The CAD flow shown in Fig. 8 is ideal for the baseline FPGA. To make it work for the 3D nFPGA, we need to build various circuit models to capture the specific characteristics of 3D nFPGA architecture. In the architecture specification file of VPR, we need to supply delay values for various combinational circuit paths to enable accurate timing analysis. For example, in Fig. 3, there are paths  $A \rightarrow B$ ,  $B \rightarrow C$ , and  $D \rightarrow C$ , etc. We need to have corresponding equivalent circuits to implement these paths in 3D nFPGA. The difference now is that part of the path may go through a CNT bundle via or a nanodevice and may also go vertically instead of horizontally compared to the baseline case. We extract these different paths for 3D nFPGA and perform HSPICE simulation to compute their delays.

As shown in Fig. 3, the wire track to the CLB input path  $A \rightarrow B$  of baseline FPGA consists of a buffer and a MUX in a connection

block. For 3D nFPGA, the corresponding path consists of a CNT via between switch and crossbar layers, nanowire segments, and a programmable switch. This path is represented by resistors and capacitors in an equivalent circuit, illustrated in Fig. 9. Other paths are illustrated in Fig. 9 as well.



Figure 9. Extracted equivalent circuits of 3D nFPGA



Figure 10. Equivalent circuit for nanowire crossbar leakage power simulation

In our study, NiSi nanowire and molecular programmable switches are used [6][26]. The insulation material around the nanowires is set to have a dielectric constant of 3.9. Applying the above configurations, we have the following equations for nanowire:

$$R_{nanowire} = \frac{\rho_{nanowire}}{Area} \times L \tag{3}$$

$$C_{nanowire} = \frac{\varepsilon_{OX}}{d} LW \tag{4}$$

where *L* is the nanowire length, and *d* is the thickness of the insulator. Resistivity  $\rho_{nanowire}$  is obtained based on the work of [10]. A unit resistance  $R_0 = 143\Omega/\mu m$  and a unit capacitance  $C_0 = 300aF/\mu m$  are derived. Programmable switch has an ON resistance plus a contact resistance (to nanowire) below 1K $\Omega$ . CNT vias resistances are extracted by using the same models of CNT interconnects assuming an interconnect length of 0.02 $\mu m$ .
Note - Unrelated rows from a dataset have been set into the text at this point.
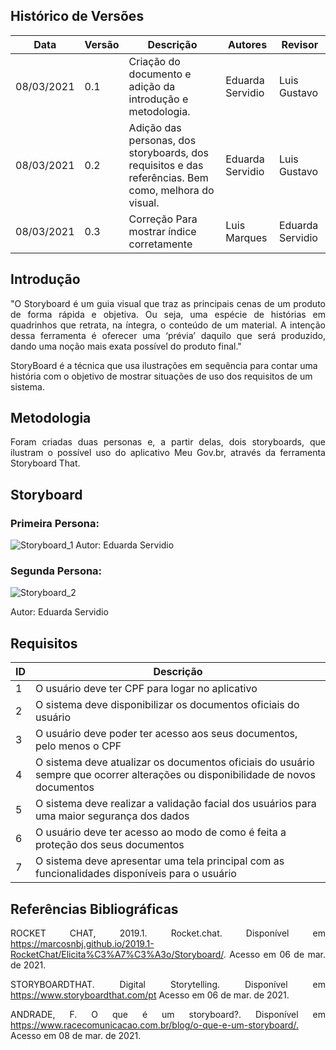 ## Histórico de Versões

| Data       | Versão | Descrição                                                                                            | Autores          | Revisor            |
| ---------- | ------ | ---------------------------------------------------------------------------------------------------- | ---------------- | ------------------ |
| 08/03/2021 | 0.1    | Criação do documento e adição da introdução e metodologia.                                           | Eduarda Servidio | Luis Gustavo       |
| 08/03/2021 | 0.2    | Adição das personas, dos storyboards, dos requisitos e das referências. Bem como, melhora do visual. | Eduarda Servidio | Luis Gustavo       |
| 08/03/2021 | 0.3    | Correção Para mostrar índice corretamente                                                            | Luis Marques     | Eduarda Servidio   |

## Introdução

<p align="justify">"O Storyboard é um guia visual que traz as principais cenas de um produto de forma rápida e objetiva. Ou seja, uma espécie de histórias em quadrinhos que retrata, na íntegra, o conteúdo de um material. A intenção dessa ferramenta é oferecer uma ‘prévia’ daquilo que será produzido, dando uma noção mais exata possível do produto final."

StoryBoard é a técnica que usa ilustrações em sequência para contar uma história com o objetivo de mostrar situações de uso dos requisitos de um sistema.</p>

## Metodologia

<p align="justify">Foram criadas duas personas e, a partir delas, dois storyboards, que ilustram o possível uso do aplicativo Meu Gov.br, através da ferramenta Storyboard That.</p>

## Storyboard

### Primeira Persona:

<img alt = "Storyboard_1" src="../Imagens_storyboard/storyboard1.jpg"/>
Autor: Eduarda Servidio

### Segunda Persona:

<img alt = "Storyboard_2" src="../Imagens_storyboard/storyboard2.jpg"/>

Autor: Eduarda Servidio

## Requisitos

| ID  | Descrição                                                                                                                       |
| --- | ------------------------------------------------------------------------------------------------------------------------------- |
| 1   | O usuário deve ter CPF para logar no aplicativo                                                                                 |
| 2   | O sistema deve disponibilizar os documentos oficiais do usuário                                                                 |
| 3   | O usuário deve poder ter acesso aos seus documentos, pelo menos o CPF                                                           |
| 4   | O sistema deve atualizar os documentos oficiais do usuário sempre que ocorrer alterações ou disponibilidade de novos documentos |
| 5   | O sistema deve realizar a validação facial dos usuários para uma maior segurança dos dados                                      |
| 6   | O usuário deve ter acesso ao modo de como é feita a proteção dos seus documentos                                                |
| 7   | O sistema deve apresentar uma tela principal com as funcionalidades disponíveis para o usuário                                  |

## Referências Bibliográficas

<p align="justify">ROCKET CHAT, 2019.1. Rocket.chat. Disponível em <a href="https://marcosnbj.github.io/2019.1-RocketChat/Elicita%C3%A7%C3%A3o/Storyboard/">https://marcosnbj.github.io/2019.1-RocketChat/Elicita%C3%A7%C3%A3o/Storyboard/</a>. Acesso em 06 de mar. de 2021.</p>

<p align="justify">STORYBOARDTHAT. Digital Storytelling. Disponível em <a href="https://www.storyboardthat.com/pt">https://www.storyboardthat.com/pt</a> Acesso em 06 de mar. de 2021.</p>

<p align="justify">ANDRADE, F. O que é um storyboard?. Disponível em <a href="https://www.racecomunicacao.com.br/blog/o-que-e-um-storyboard/">https://www.racecomunicacao.com.br/blog/o-que-e-um-storyboard/.</a> Acesso em 08 de mar. de 2021.</p>
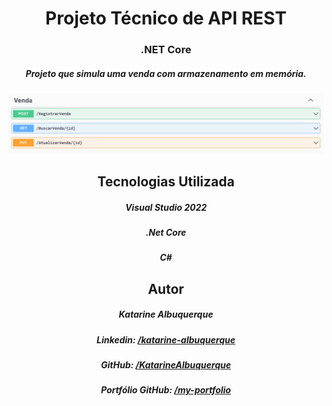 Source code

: <div align="center">

# Projeto Técnico de API REST
### .NET Core

##### Projeto que simula uma venda com armazenamento em memória.

<img src="projeto.png" alt="Projeto .Net Core" />

## Tecnologias Utilizada

##### Visual Studio 2022
##### .Net Core
##### C#

## Autor
##### Katarine Albuquerque
##### Linkedin: <a href="https://www.linkedin.com/in/katarine-albuquerque/">/katarine-albuquerque</a>
##### GitHub: <a href="https://github.com/KatarineAlbuquerque">/KatarineAlbuquerque</a>
##### Portfólio GitHub: <a href="https://github.com/KatarineAlbuquerque/my-portfolio">/my-portfolio</a>

</div> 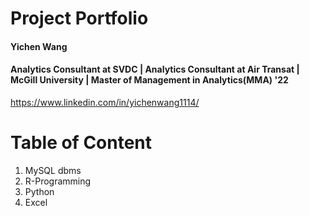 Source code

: # Project Portfolio
#### Yichen Wang
#### Analytics Consultant at SVDC | Analytics Consultant at Air Transat | McGill University | Master of Management in Analytics(MMA) '22
https://www.linkedin.com/in/yichenwang1114/

# Table of Content <br>
1. MySQL dbms<br> 
2. R-Programming<br> 
3. Python<br> 
4. Excel<br>



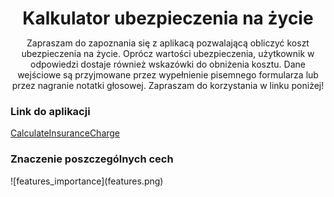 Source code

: <header style="margin-bottom: 1rem">
    <h1 style="margin-bottom: 0">Kalkulator ubezpieczenia na życie</h1>
    <p>Zapraszam do zapoznania się z aplikacą pozwalającą obliczyć koszt ubezpieczenia na życie. Oprócz wartości ubezpieczenia, użytkownik w odpowiedzi dostaje również wskazówki do obniżenia kosztu. Dane wejściowe są przyjmowane przez wypełnienie pisemnego formularza lub przez nagranie notatki głosowej.
    Zapraszam do korzystania w linku poniżej!</p>
</header>

<h3>Link do aplikacji</h3>
<a href="https://calculate-insurance-app.streamlit.app/" style="margin-bottom: 2rem" class="md-button md-button--primary" target='_blank'>CalculateInsuranceCharge</a>

<h3>Znaczenie poszczególnych cech</h3>
![features_importance](features.png)
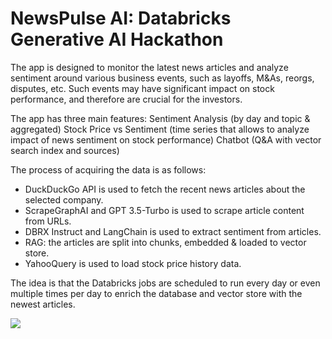 # NewsPulse AI: Databricks Generative AI Hackathon

The app is designed to monitor the latest news articles and analyze sentiment around various business events, such as layoffs, M&As, reorgs, disputes, etc. Such events may have significant impact on stock performance, and therefore are crucial for the investors.

The app has three main features: Sentiment Analysis (by day and topic & aggregated) Stock Price vs Sentiment (time series that allows to analyze impact of news sentiment on stock performance) Chatbot (Q&A with vector search index and sources)

The process of acquiring the data is as follows:

* DuckDuckGo API is used to fetch the recent news articles about the selected company.
* ScrapeGraphAI and GPT 3.5-Turbo is used to scrape article content from URLs.
* DBRX Instruct and LangChain is used to extract sentiment from articles.
* RAG: the articles are split into chunks, embedded & loaded to vector store.
* YahooQuery is used to load stock price history data.

The idea is that the Databricks jobs are scheduled to run every day or even multiple times per day to enrich the database and vector store with the newest articles.

<img src="https://i.postimg.cc/hvqBYt93/newspulse.gif"/>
TABLE 2. PERFORMANCE COMPARISON OF BASELINE AND 3D NFPGA

| Paths               | CMOS-Based<br>Delay (ps) | Nano-Based<br>Delay (ps) | Enhancement |
|---------------------|--------------------------|--------------------------|-------------|
| $A \rightarrow B$   | 141.66                   | 36.126                   | 74.49%      |
| $B \rightarrow C$   | 107.59                   | 35.429                   | 67.07%      |
| $D \rightarrow C$   | 107.59                   | 48.575                   | 54.85%      |
| $D \rightarrow Out$ | 28.481                   | 33.367                   | -17.16%     |
| Ave.                |                          |                          | 44.79%      |

Based on these parameters, the equivalent circuits are simulated in HSPICE. The performance comparisons are listed in Table 2: a 44.79% performance enhancement is achieved on average. The D $\rightarrow$ out delay in baseline FPGA is better than that in 3D nFPGA. The reason is as follows. D→out models the delay from the BLE output to the output of CLB. It consists of one tri-state buffer (size 10X) to drive output wires in the routing channel. Besides the output buffer, 3D nFPGA has an additional via and nanowire delay which occurs during the signal propagation from the BLE layer to the switch layer (RSB). This contributes extra delay for the 3D nFPGA case.

# D. Macro Power Models

The gate-level FPGA power estimator *fpgaEva\_LP2* [15] requires both switch level models and macro models for power estimation. The switch level model uses extracted capacitance to model the power consumed during signal transition. A macro model predefines a circuit component using SPICE simulation. In this work, both dynamic and static power of 4-LUT and various sized buffers based on the BSIM 32nm model are studied. Randomly generated input vectors with equal occurrence probability are used to obtain the average power consumption per access to the LUT. Note that this power model can be easily extended to other LUT sizes by listing power data into a user-defined library of *fpgaEva\_LP2*.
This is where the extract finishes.